Bu girişim sırasında öğrendik ki 13 yaşındaki kız çocuklarına istismardan yargılanan ve hatta mahkumiyet kararı kesinleşip cezaevine konmuş kişilerin resmi nikah yapıldığı takdirde serbest kalmaları, bu evlilik 5 yıl sürdüğü takdirde cezanın tamamen ortadan kalkması, cinsel istismar gibi ciddi bir suçun cezasız bırakılması hedefleniyordu.

Üstelik tüm dünyada 3-4 yaş farkı olan akran kavramı ile oynanarak 15 yaş farkın bile ‘akran’ sayılabileceği iddia ediliyordu.

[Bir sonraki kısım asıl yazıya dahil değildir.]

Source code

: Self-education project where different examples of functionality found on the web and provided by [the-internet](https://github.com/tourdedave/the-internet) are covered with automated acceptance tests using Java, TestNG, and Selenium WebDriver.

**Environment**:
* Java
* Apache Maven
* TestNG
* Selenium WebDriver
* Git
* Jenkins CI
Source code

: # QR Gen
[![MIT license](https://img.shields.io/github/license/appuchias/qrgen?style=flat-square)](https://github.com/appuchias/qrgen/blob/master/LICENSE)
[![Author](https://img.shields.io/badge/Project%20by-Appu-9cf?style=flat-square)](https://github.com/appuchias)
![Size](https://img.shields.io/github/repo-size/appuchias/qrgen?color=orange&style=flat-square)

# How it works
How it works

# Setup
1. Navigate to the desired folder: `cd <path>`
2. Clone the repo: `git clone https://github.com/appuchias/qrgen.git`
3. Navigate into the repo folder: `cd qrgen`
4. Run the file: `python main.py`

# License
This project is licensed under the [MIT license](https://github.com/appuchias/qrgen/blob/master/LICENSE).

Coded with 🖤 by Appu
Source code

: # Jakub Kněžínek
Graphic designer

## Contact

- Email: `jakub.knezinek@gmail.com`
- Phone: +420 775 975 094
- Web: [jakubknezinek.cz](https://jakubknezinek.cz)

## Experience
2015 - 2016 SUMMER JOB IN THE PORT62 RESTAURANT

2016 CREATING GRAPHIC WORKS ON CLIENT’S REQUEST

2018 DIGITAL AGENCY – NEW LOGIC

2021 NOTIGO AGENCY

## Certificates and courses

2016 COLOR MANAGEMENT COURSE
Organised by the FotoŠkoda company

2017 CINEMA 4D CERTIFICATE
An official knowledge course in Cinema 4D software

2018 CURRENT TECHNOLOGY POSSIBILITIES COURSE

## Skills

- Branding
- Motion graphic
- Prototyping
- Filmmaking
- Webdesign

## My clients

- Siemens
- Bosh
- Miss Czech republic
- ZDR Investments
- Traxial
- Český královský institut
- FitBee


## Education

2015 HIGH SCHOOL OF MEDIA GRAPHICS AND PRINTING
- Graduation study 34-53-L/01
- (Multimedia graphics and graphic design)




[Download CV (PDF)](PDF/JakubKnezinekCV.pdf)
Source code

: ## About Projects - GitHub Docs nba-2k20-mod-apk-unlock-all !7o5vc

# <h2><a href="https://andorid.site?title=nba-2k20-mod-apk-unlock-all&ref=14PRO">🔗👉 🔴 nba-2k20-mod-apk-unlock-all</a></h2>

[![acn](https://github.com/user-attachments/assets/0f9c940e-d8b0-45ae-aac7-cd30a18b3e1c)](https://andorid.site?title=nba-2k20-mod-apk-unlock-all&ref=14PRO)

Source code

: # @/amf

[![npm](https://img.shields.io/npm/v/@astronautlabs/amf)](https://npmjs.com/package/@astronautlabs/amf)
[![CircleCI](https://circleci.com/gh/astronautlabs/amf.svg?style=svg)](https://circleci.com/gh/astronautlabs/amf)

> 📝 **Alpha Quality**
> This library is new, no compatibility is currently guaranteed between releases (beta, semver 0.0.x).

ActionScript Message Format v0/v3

Bizler bu girişimden tamamen vazgeçilmesini beklerken AK Parti Grup Başkan Vekili Tokat Milletvekili Av. Özlem Zengin ve Ak Parti MKYK üyesi ve Van Milletvekili Osman Nuri Gülaçar gibi üst düzey Parti yöneticileri bayramdan sonra ya da 15 Temmuz’da Meclis kapanmadan önce bu affın çıkacağını açıklamışlardı.

Bu nedenle kadın örgütleri olarak 6 Temmuz 2020 tarihinde bir basın açıklaması yayınlayarak bu girişimden vazgeçilmesini talep etmiştik. Bugüne kadar bundan vazgeçileceğine dair hiçbir açıklama yapılmadığı gibi, tam tersine siyasetin ve bürokrasinin çeşitli kademelerinden bu affın çıkacağı haberleri gelmektedir.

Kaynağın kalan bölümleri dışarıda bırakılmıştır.